** Requirement **
In the records that follow, find each line containing "protocol" and copy it.

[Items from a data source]
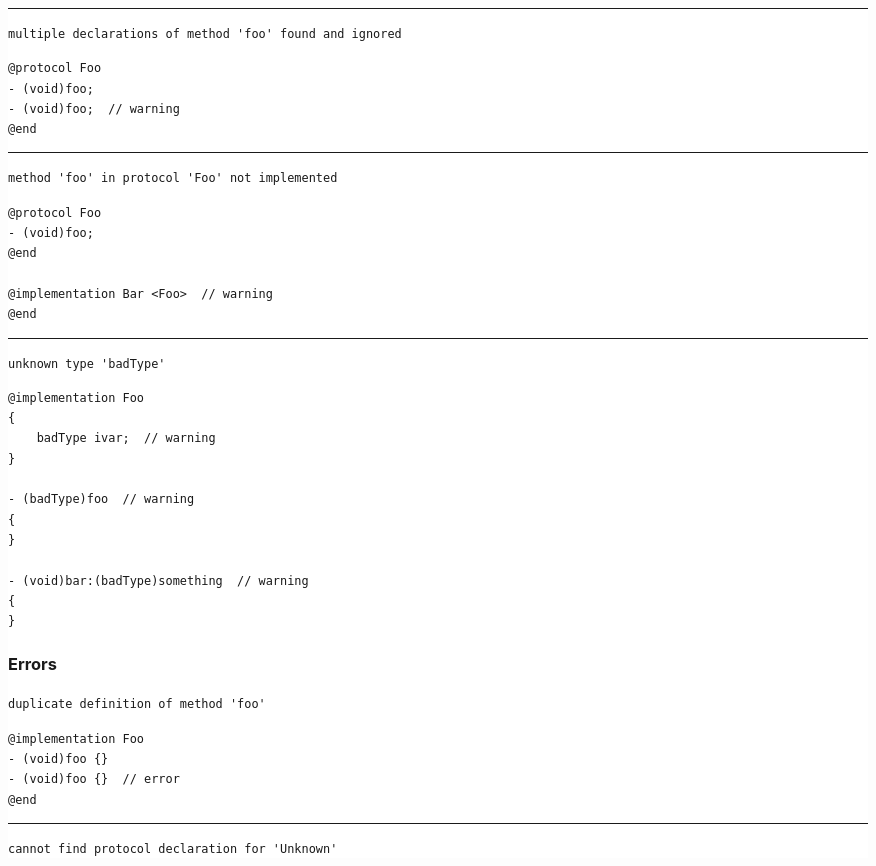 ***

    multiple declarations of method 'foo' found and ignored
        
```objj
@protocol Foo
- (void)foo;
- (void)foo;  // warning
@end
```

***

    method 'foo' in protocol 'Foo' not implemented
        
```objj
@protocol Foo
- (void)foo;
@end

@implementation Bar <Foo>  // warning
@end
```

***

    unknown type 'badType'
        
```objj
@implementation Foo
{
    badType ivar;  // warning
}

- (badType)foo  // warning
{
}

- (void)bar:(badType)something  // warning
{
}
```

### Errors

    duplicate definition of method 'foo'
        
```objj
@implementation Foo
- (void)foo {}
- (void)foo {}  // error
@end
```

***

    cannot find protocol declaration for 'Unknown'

...

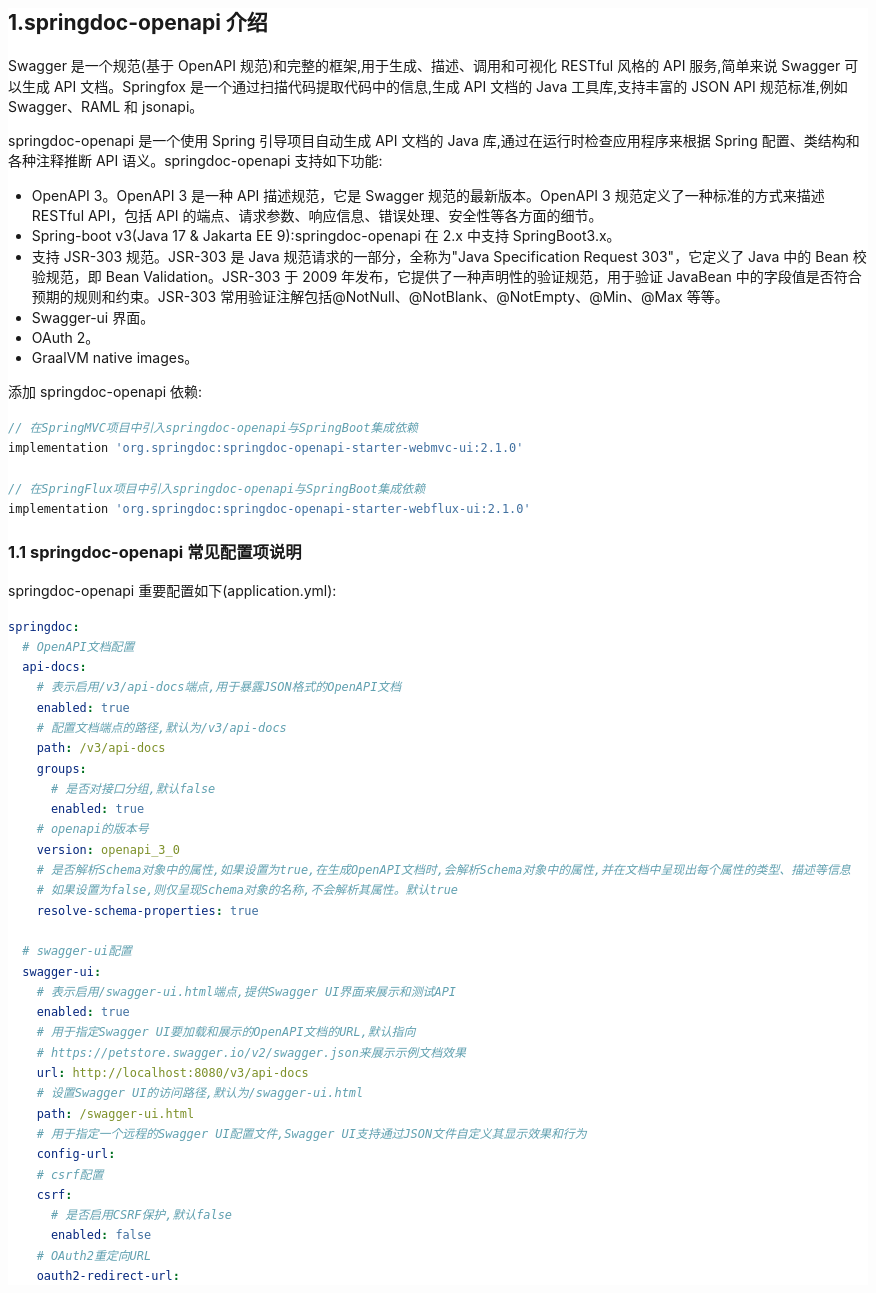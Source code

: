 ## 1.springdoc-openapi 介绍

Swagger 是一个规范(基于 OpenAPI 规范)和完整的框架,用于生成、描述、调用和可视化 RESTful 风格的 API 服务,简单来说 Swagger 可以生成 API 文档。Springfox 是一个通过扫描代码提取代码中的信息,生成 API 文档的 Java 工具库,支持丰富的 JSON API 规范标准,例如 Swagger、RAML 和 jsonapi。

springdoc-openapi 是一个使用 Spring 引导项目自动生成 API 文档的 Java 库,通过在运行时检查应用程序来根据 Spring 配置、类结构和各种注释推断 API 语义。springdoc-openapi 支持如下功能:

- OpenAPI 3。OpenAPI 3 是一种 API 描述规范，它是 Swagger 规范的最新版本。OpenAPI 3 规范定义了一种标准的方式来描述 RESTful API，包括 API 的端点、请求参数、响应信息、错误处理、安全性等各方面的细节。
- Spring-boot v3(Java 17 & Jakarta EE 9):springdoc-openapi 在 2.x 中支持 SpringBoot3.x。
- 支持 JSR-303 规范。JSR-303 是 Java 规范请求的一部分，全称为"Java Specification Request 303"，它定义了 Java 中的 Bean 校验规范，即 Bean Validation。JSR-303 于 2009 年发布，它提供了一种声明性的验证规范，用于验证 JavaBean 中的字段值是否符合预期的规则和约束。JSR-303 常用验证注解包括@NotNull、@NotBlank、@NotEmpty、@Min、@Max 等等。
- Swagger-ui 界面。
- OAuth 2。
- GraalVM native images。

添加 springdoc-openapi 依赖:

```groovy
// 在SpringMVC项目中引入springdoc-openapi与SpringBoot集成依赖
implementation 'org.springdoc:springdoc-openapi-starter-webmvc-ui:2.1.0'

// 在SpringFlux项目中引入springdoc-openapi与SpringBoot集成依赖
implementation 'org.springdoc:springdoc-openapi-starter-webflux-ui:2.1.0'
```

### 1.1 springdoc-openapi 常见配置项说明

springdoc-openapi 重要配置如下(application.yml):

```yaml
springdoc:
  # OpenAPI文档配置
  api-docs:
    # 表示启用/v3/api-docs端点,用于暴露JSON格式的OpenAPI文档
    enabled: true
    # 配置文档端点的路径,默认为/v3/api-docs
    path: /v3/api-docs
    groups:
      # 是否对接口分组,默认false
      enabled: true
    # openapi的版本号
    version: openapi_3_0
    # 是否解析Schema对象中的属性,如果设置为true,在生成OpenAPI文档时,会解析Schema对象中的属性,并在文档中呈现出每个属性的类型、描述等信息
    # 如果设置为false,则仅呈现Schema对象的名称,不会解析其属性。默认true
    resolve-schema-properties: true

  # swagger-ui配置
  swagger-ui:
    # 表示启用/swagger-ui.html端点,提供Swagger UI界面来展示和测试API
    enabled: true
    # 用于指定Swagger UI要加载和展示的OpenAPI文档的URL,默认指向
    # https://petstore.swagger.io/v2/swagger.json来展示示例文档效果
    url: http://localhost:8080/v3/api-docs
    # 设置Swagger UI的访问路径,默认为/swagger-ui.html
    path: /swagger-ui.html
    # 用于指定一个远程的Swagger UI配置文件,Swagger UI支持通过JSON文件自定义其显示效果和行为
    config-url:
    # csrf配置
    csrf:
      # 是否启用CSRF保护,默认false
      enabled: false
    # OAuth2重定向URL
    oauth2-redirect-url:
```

** Answer space **
@protocol Foo
    method 'foo' in protocol 'Foo' not implemented
@protocol Foo
    cannot find protocol declaration for 'Unknown'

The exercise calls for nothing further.